New Delhi: The Niti Aayog has recommended fully decriminalising 12 offences under the newly enacted Income Tax Act 2025. It has also suggested retaining criminal liability for 17 offences only when fraudulent intent is established, while maintaining criminal provisions exclusively for six serious offences.
According to the federal think tank’s Tax Policy Working Paper Series-II released here Friday, decriminalising the 12 offences would not only help in reducing litigation but also foster a culture of trust and cooperation between taxpayers and administration, resulting in higher voluntary compliance.
There is a need to shift away from fear-based enforcement to trust-based governance, says the Niti Aayog paper titled Towards India’s Tax Transformation: Decriminalisation and Trust–Based Governance.
While the Niti Aayog welcomed the Income Tax Act 2025 as a step in the right direction, it suggested that to fully realise its potential as a reform, there is a need to establish a trust between citizens and State, rather than invoking fear of criminal prosecution.

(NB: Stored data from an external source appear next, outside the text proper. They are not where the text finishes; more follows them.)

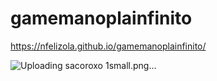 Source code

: # gamemanoplainfinito


https://nfelizola.github.io/gamemanoplainfinito/







![Uploading sacoroxo 1small.png…]()
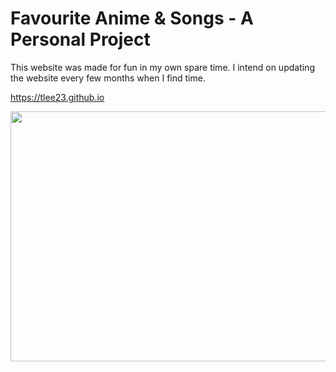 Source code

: 
# Favourite Anime & Songs - A Personal Project

This website was made for fun in my own spare time. I intend on
updating the website every few months when I find time.

https://tlee23.github.io

<img src="https://media.tenor.com/pc6NjnDmlQwAAAAM/kaela-kovalskia-pog.gif" width="800" height="400" />

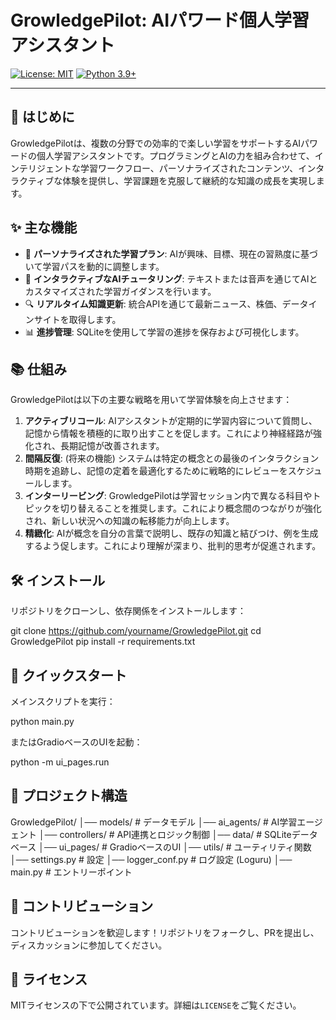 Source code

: # GrowledgePilot: AIパワード個人学習アシスタント

[![License: MIT](https://img.shields.io/badge/License-MIT-yellow.svg)](https://opensource.org/licenses/MIT)
[![Python 3.9+](https://img.shields.io/badge/python-3.9+-blue.svg)](https://www.python.org/downloads/release/python-390/)

---

## 🚀 はじめに

GrowledgePilotは、複数の分野での効率的で楽しい学習をサポートするAIパワードの個人学習アシスタントです。プログラミングとAIの力を組み合わせて、インテリジェントな学習ワークフロー、パーソナライズされたコンテンツ、インタラクティブな体験を提供し、学習課題を克服して継続的な知識の成長を実現します。

## ✨ 主な機能

- 🎯 **パーソナライズされた学習プラン**: AIが興味、目標、現在の習熟度に基づいて学習パスを動的に調整します。
- 🤖 **インタラクティブなAIチュータリング**: テキストまたは音声を通じてAIとカスタマイズされた学習ガイダンスを行います。
- 🔍 **リアルタイム知識更新**: 統合APIを通じて最新ニュース、株価、データインサイトを取得します。
- 📊 **進捗管理**: SQLiteを使用して学習の進捗を保存および可視化します。

## 📚 仕組み

GrowledgePilotは以下の主要な戦略を用いて学習体験を向上させます：

1. **アクティブリコール**: AIアシスタントが定期的に学習内容について質問し、記憶から情報を積極的に取り出すことを促します。これにより神経経路が強化され、長期記憶が改善されます。
2. **間隔反復**: (将来の機能) システムは特定の概念との最後のインタラクション時期を追跡し、記憶の定着を最適化するために戦略的にレビューをスケジュールします。
3. **インターリービング**: GrowledgePilotは学習セッション内で異なる科目やトピックを切り替えることを推奨します。これにより概念間のつながりが強化され、新しい状況への知識の転移能力が向上します。
4. **精緻化**: AIが概念を自分の言葉で説明し、既存の知識と結びつけ、例を生成するよう促します。これにより理解が深まり、批判的思考が促進されます。

## 🛠 インストール

リポジトリをクローンし、依存関係をインストールします：

git clone https://github.com/yourname/GrowledgePilot.git
cd GrowledgePilot
pip install -r requirements.txt

## 🚀 クイックスタート

メインスクリプトを実行：

python main.py

またはGradioベースのUIを起動：

python -m ui_pages.run

## 📂 プロジェクト構造

GrowledgePilot/
│── models/          # データモデル
│── ai_agents/       # AI学習エージェント
│── controllers/     # API連携とロジック制御
│── data/            # SQLiteデータベース
│── ui_pages/        # GradioベースのUI
│── utils/           # ユーティリティ関数
│── settings.py      # 設定
│── logger_conf.py   # ログ設定 (Loguru)
│── main.py          # エントリーポイント

## 🤝 コントリビューション

コントリビューションを歓迎します！リポジトリをフォークし、PRを提出し、ディスカッションに参加してください。

## 📜 ライセンス

MITライセンスの下で公開されています。詳細は`LICENSE`をご覧ください。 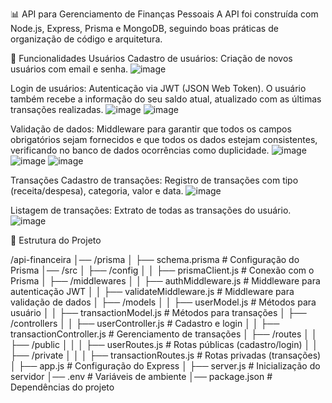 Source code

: 📊 API para Gerenciamento de Finanças Pessoais 
A API foi construída com Node.js, Express, Prisma e MongoDB, seguindo boas práticas de organização de código e arquitetura.

🚀 Funcionalidades
Usuários
Cadastro de usuários: Criação de novos usuários com email e senha.
![image](https://github.com/user-attachments/assets/3f06edae-afc8-4806-88b4-ddf34fb50d74)


Login de usuários: Autenticação via JWT (JSON Web Token). O usuário também recebe a informação do seu saldo atual, atualizado com as últimas transações realizadas.
![image](https://github.com/user-attachments/assets/b7da3b78-2536-490a-b4e1-5fbc3588037d)
![image](https://github.com/user-attachments/assets/2fb6f6e3-733f-46b1-8930-77158c1cd92e)


Validação de dados: Middleware para garantir que todos os campos obrigatórios sejam fornecidos e que todos os dados estejam consistentes, verificando no banco 
de dados ocorrências como duplicidade.
![image](https://github.com/user-attachments/assets/a9549119-d25e-4d3f-a90c-04c3c9b74624)
![image](https://github.com/user-attachments/assets/6930aa0b-3a81-41b0-8bac-641e353b4004)
![image](https://github.com/user-attachments/assets/c024ec54-896b-4263-96fc-ad882b3314f5)


Transações
Cadastro de transações: Registro de transações com tipo (receita/despesa), categoria, valor e data.
![image](https://github.com/user-attachments/assets/7b26f03a-0e8b-49c8-ab2e-44a7f3c1f9d8)


Listagem de transações: Extrato de todas as transações do usuário.
![image](https://github.com/user-attachments/assets/9393ec22-d135-4ab6-a78d-3db51db33636)


📂 Estrutura do Projeto

/api-financeira
│── /prisma
│   ├── schema.prisma         # Configuração do Prisma
│── /src
│   ├── /config
│   │   ├── prismaClient.js   # Conexão com o Prisma
│   ├── /middlewares
│   │   ├── authMiddleware.js # Middleware para autenticação JWT
│   │   ├── validateMiddleware.js # Middleware para validação de dados
│   ├── /models
│   │   ├── userModel.js      # Métodos para usuário
│   │   ├── transactionModel.js # Métodos para transações
│   ├── /controllers
│   │   ├── userController.js  # Cadastro e login
│   │   ├── transactionController.js  # Gerenciamento de transações
│   ├── /routes
│   │   ├── /public
│   │   │   ├── userRoutes.js # Rotas públicas (cadastro/login)
│   │   ├── /private
│   │   │   ├── transactionRoutes.js # Rotas privadas (transações)
│   ├── app.js                # Configuração do Express
│   ├── server.js             # Inicialização do servidor
│── .env                      # Variáveis de ambiente
│── package.json              # Dependências do projeto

The series highlights that while the Income Tax Act of 2025 omits several outdated offences, it continues to criminalise 35 actions and omissions across 13 provisions.
The report underlines the need to distinguish fraud from honest error, suggesting that 17 other offences mentioned in the act should retain criminal liability only if fraudulent intent is proven. The Aayog has recommended retaining criminal provisions in only six offences, where there is deliberate and serious misconduct.
According to the report, the new act excessively relies on criminal law for minor, technical and procedural non-compliance. There are 25 offences listed in the new IT act that carries a mandatory minimum imprisonment of up to six months. Thirteen offences carry a maximum imprisonment of seven years.
Section 477 of the act (failure to pay tax collected at source) mandates criminal prosecution. According to Niti Aayog, criminalising this offence is disproportionate as the failure to pay does not threaten public safety, national security or law and order. The Aayog recommends omitting this section from the act, and deal with the offence by imposing a penalty.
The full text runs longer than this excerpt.